Today it was announced that lockdown, as we know it will continue for the next three weeks, at least. There are aspects of isolation I have definitely embraced. For instance, here in the centre of the city without lockdown I would be surrounded by a busy, bustling mix of shops, pubs, restaurants and licensed premises.

Alcohol licences in this area are vetted by and restricted as much as possible by the North Laines Residents’ Association, which does its best to protect the residence/business mix. Normally, regardless of their efforts, after closing time, especially at the weekend, bands of marauding drunks roll down the road, past the house, to the station.

Being drunk evidently is no fun unless accompanied by loud shouting, singing and/or fighting. This can have a deleterious effect on sleep for local residents, whereas, in lockdown, sleep, so important for the immune system, is long, blissful and unbroken.

My family, including dogs had become accustomed to their lockdown routine. Easter school holidays have ended and school has started again, online. My son-in-law has been working from home throughout but it has become logistically challenging to find suitable, individual classroom accommodation for three children as well.

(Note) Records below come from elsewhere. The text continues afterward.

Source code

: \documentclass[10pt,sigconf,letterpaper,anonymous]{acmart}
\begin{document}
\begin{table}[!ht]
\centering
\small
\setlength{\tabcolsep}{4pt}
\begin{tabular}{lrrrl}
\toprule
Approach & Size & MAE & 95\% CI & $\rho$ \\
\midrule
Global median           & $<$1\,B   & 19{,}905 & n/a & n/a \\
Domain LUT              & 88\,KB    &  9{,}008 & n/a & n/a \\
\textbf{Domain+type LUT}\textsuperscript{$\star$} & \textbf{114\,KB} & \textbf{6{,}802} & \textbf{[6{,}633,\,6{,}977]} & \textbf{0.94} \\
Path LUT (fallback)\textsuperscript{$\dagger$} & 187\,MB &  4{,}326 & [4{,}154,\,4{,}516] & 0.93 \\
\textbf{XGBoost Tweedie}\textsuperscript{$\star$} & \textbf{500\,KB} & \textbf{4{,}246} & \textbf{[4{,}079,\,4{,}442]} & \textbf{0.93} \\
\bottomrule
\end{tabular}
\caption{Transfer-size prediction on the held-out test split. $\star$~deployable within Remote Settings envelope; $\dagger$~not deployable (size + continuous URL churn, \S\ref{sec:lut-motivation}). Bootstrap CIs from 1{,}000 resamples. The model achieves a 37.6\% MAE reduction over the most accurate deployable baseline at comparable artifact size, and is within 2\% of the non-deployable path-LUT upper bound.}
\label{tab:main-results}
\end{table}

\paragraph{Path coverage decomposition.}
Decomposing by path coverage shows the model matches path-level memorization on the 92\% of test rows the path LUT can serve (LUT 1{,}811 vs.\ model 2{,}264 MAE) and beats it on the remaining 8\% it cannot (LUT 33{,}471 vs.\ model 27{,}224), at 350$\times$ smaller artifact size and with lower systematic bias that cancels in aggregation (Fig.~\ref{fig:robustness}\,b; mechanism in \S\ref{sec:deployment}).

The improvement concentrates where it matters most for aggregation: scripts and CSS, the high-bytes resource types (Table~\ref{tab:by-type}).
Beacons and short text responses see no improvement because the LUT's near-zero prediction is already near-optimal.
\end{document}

In addition, my daughter found, taking everyone’s timetable into account, working out a time when everyone could have lunch together was rather like a complicated math problem. Another family member’s son joined the army medical corps within the last couple of years, which he loves. He is thrilled to have been deployed with his contingent to the new Nightingale Hospital in Bristol, where he has been assigned to the ICU. That is certainly going in at the deep end.

Today is Thursday, so at 8 this evening we will all again be standing, clapping for the NHS on our doorsteps, When I asked my son if he was clapping last week he said, ”No, it was my turn with the pan and spoon”!